Understanding frequency distribution is pivotal in statistics as it helps organize raw data in a structured manner, making it easier to interpret and analyze. In a frequency distribution table, data points, or scores, are listed alongside their corresponding frequencies, which show how often each score appears. For instance, in the given exercise, the scores range from 1 to 10, and their frequencies vary. Each score has a unique frequency, indicating the number of occurrences of that particular score.

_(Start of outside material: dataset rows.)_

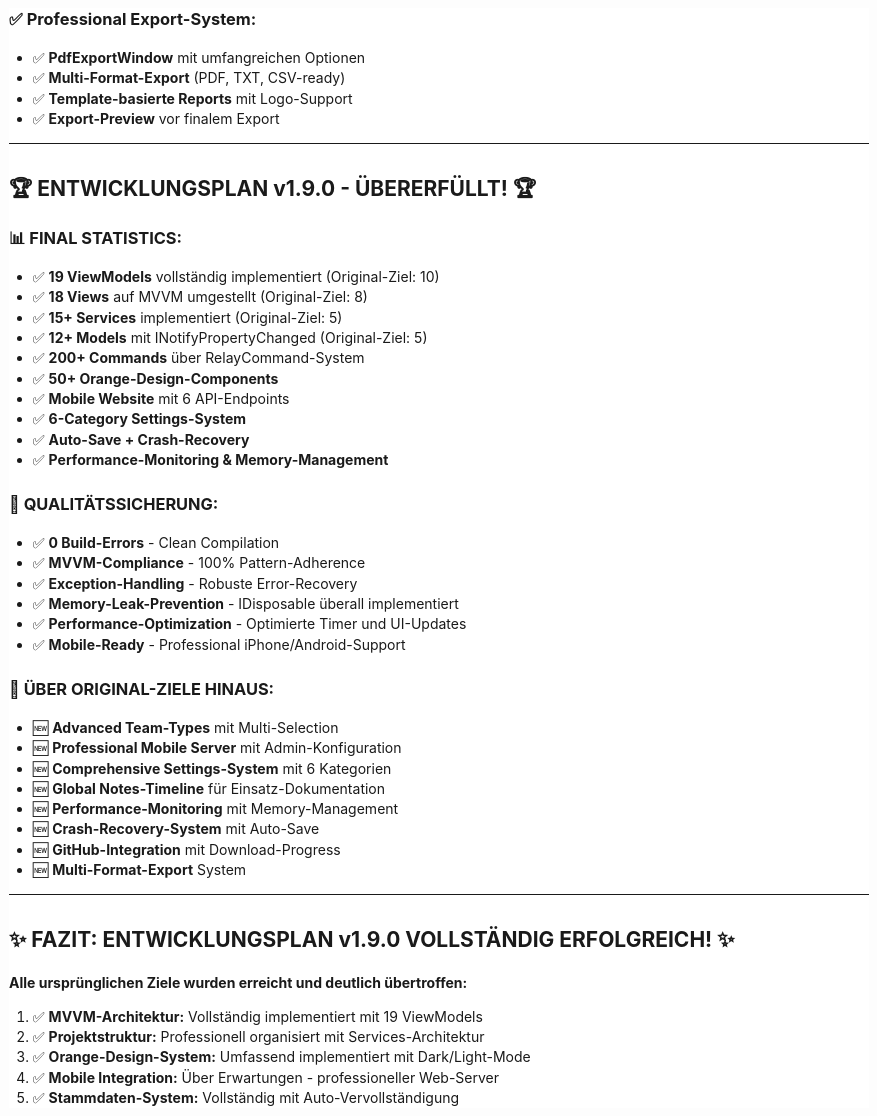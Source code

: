 ### ✅ **Professional Export-System:**
- ✅ **PdfExportWindow** mit umfangreichen Optionen
- ✅ **Multi-Format-Export** (PDF, TXT, CSV-ready)
- ✅ **Template-basierte Reports** mit Logo-Support
- ✅ **Export-Preview** vor finalem Export

---

## 🏆 **ENTWICKLUNGSPLAN v1.9.0 - ÜBERERFÜLLT!** 🏆

### 📊 **FINAL STATISTICS:**

- ✅ **19 ViewModels** vollständig implementiert (Original-Ziel: 10)
- ✅ **18 Views** auf MVVM umgestellt (Original-Ziel: 8)
- ✅ **15+ Services** implementiert (Original-Ziel: 5)
- ✅ **12+ Models** mit INotifyPropertyChanged (Original-Ziel: 5)
- ✅ **200+ Commands** über RelayCommand-System
- ✅ **50+ Orange-Design-Components** 
- ✅ **Mobile Website** mit 6 API-Endpoints
- ✅ **6-Category Settings-System**
- ✅ **Auto-Save + Crash-Recovery**
- ✅ **Performance-Monitoring & Memory-Management**

### 🎉 **QUALITÄTSSICHERUNG:**
- ✅ **0 Build-Errors** - Clean Compilation
- ✅ **MVVM-Compliance** - 100% Pattern-Adherence  
- ✅ **Exception-Handling** - Robuste Error-Recovery
- ✅ **Memory-Leak-Prevention** - IDisposable überall implementiert
- ✅ **Performance-Optimization** - Optimierte Timer und UI-Updates
- ✅ **Mobile-Ready** - Professional iPhone/Android-Support

### 🚀 **ÜBER ORIGINAL-ZIELE HINAUS:**
- 🆕 **Advanced Team-Types** mit Multi-Selection
- 🆕 **Professional Mobile Server** mit Admin-Konfiguration
- 🆕 **Comprehensive Settings-System** mit 6 Kategorien
- 🆕 **Global Notes-Timeline** für Einsatz-Dokumentation
- 🆕 **Performance-Monitoring** mit Memory-Management
- 🆕 **Crash-Recovery-System** mit Auto-Save
- 🆕 **GitHub-Integration** mit Download-Progress
- 🆕 **Multi-Format-Export** System

---

## ✨ **FAZIT: ENTWICKLUNGSPLAN v1.9.0 VOLLSTÄNDIG ERFOLGREICH!** ✨

**Alle ursprünglichen Ziele wurden erreicht und deutlich übertroffen:**

1. ✅ **MVVM-Architektur:** Vollständig implementiert mit 19 ViewModels
2. ✅ **Projektstruktur:** Professionell organisiert mit Services-Architektur  
3. ✅ **Orange-Design-System:** Umfassend implementiert mit Dark/Light-Mode
4. ✅ **Mobile Integration:** Über Erwartungen - professioneller Web-Server
5. ✅ **Stammdaten-System:** Vollständig mit Auto-Vervollständigung
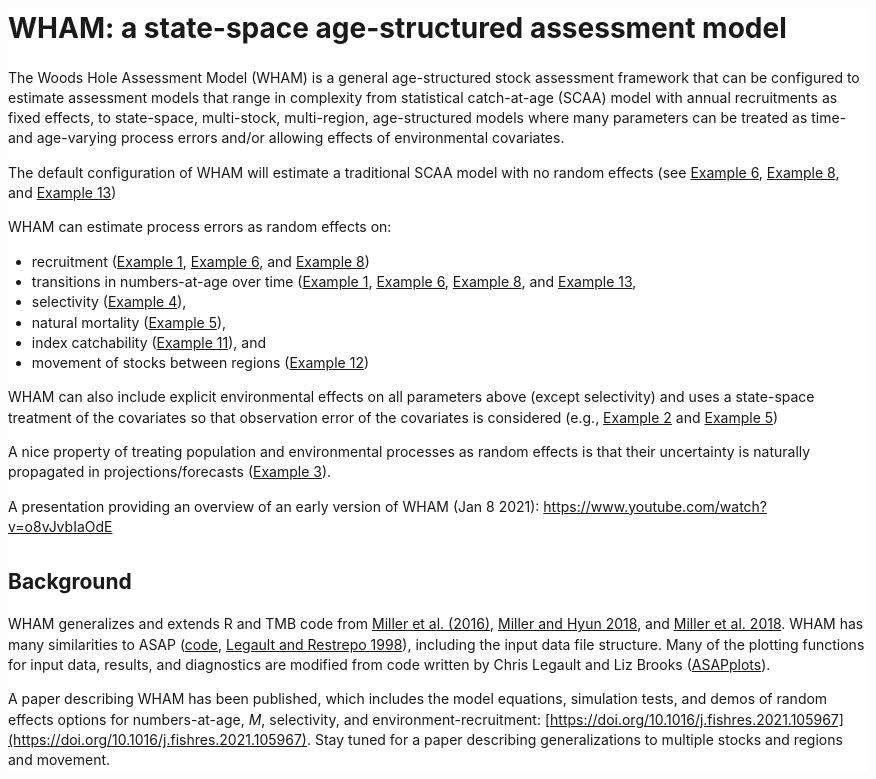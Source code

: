 # WHAM: a state-space age-structured assessment model

The Woods Hole Assessment Model (WHAM) is a general age-structured stock assessment framework that can be configured to estimate assessment models that range in complexity from statistical catch-at-age (SCAA) model with annual recruitments as fixed effects, to state-space, multi-stock, multi-region, age-structured models where many parameters can be treated as time- and age-varying process errors and/or allowing effects of environmental covariates. 

The default configuration of WHAM will estimate a traditional SCAA model with no random effects (see [Example 6](https://timjmiller.github.io/wham/articles/ex6_NAA.html), [Example 8](https://timjmiller.github.io/wham/articles/ex8_compare.html), and [Example 13](https://timjmiller.github.io/wham/articles/ex13_no_ASAP.html))

WHAM can estimate process errors as random effects on:

- recruitment ([Example 1](https://timjmiller.github.io/wham/articles/ex1_basics.html), [Example 6](https://timjmiller.github.io/wham/articles/ex6_NAA.html), and [Example 8](https://timjmiller.github.io/wham/articles/ex8_compare.html))
- transitions in numbers-at-age over time ([Example 1](https://timjmiller.github.io/wham/articles/ex1_basics.html), [Example 6](https://timjmiller.github.io/wham/articles/ex6_NAA.html), [Example 8](https://timjmiller.github.io/wham/articles/ex8_compare.html), and [Example 13](https://timjmiller.github.io/wham/articles/ex13_no_ASAP.html),
- selectivity ([Example 4](https://timjmiller.github.io/wham/articles/ex4_selectivity.html)),
- natural mortality ([Example 5](https://timjmiller.github.io/wham/articles/ex5_GSI_M.html)), 
- index catchability ([Example 11](https://timjmiller.github.io/wham/articles/ex11_catchability.html)), and
- movement of stocks between regions ([Example 12](https://timjmiller.github.io/wham/articles/ex12_multistock.html))

WHAM can also include explicit environmental effects on all parameters above (except selectivity) and uses a state-space treatment of the covariates so that observation error of the covariates is considered (e.g., [Example 2](https://timjmiller.github.io/wham/articles/ex2_CPI_recruitment.html) and [Example 5](https://timjmiller.github.io/wham/articles/ex5_GSI_M.html))

A nice property of treating population and environmental processes as random effects is that their uncertainty is naturally propagated in projections/forecasts ([Example 3](https://timjmiller.github.io/wham/articles/ex3_projections.html)).

A presentation providing an overview of an early version of WHAM (Jan 8 2021): https://www.youtube.com/watch?v=o8vJvbIaOdE

## Background

WHAM generalizes and extends R and TMB code from [Miller et al. (2016)](https://doi.org/10.1139/cjfas-2015-0339), [Miller and Hyun 2018](https://doi.org/10.1139/cjfas-2017-0035), and [Miller et al. 2018](https://doi.org/10.1139/cjfas-2017-0124). WHAM has many similarities to ASAP ([code](https://www.nefsc.noaa.gov/nft/ASAP.html), [Legault and Restrepo 1998](http://www.ices.dk/sites/pub/Publication%20Reports/Expert%20Group%20Report/acom/2007/WGMHSA/Annex%203%20-%20ICCAT%20Working%20Document.pdf)), including the input data file structure. Many of the plotting functions for input data, results, and diagnostics are modified from code written by Chris Legault and Liz Brooks ([ASAPplots](https://github.com/cmlegault/ASAPplots)).

A paper describing WHAM has been published, which includes the model equations, simulation tests, and demos of random effects options for numbers-at-age, *M*, selectivity, and environment-recruitment: [https://doi.org/10.1016/j.fishres.2021.105967](https://doi.org/10.1016/j.fishres.2021.105967). Stay tuned for a paper describing generalizations to multiple stocks and regions and movement.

Frequency distributions help summarize large datasets by grouping them, allowing easier extraction of insights. By analyzing these tables, one can quickly gather information about the dataset, like the most common scores, or how data points are distributed across a range.

Data analysis involves examining datasets to draw conclusions, identify patterns, and make informed decisions. By systematically analyzing frequency distribution data, you can uncover details about your dataset that are not immediately obvious. In the context of calculating the mean,

• You identify the total occurrence of all data (by summing up all frequencies), which gives a comprehensive view of the dataset size.
• Determine the weighted impact of each score by calculating a product of score and frequency, which helps determine the overall effect of each data point on the mean.

This structured approach enables you not only to compute averages but also to understand the dataset's shape and central tendency, which are key in statistical analysis.

Breaking down a problem into manageable steps is a crucial skill in mathematics. It simplifies the problem-solving process and ensures accuracy and clarity. Here's how the solution for finding the mean from a frequency distribution was structured:

• **Step 1:** Calculate the total number of data items by adding all frequencies. This step defines the sample size and sets the stage for further analysis.
• **Step 2:** Multiply each score by its corresponding frequency to get a weighted total for each score. Then, sum these products to get the total weighted value of the dataset, which is pivotal for calculating the mean.
• **Step 3:** Divide the total weighted value by the total frequency. This step delivers the mean, providing a measure of central tendency.

Following these steps carefully leads you to the precise mathematical solution.

Mathematical problem-solving is an essential skill, not only for academic endeavors but for real-life applications. It involves logical thinking, pattern recognition, and strategizing to tackle mathematical challenges. When calculating the mean in statistics, you use critical problem-solving skills:

• Decompose the problem into smaller, actionable parts, as seen in breaking down the calculation into manageable steps.
• Operate on data using multiplication and addition to find intermediate results, such as total frequency and sum of weighted scores.
• Apply formulas accurately to find a final solution, ensuring your understanding translates into correct calculations.

This strategic approach not only aids in solving mathematical problems but also hones your ability to approach and resolve various other analytical challenges.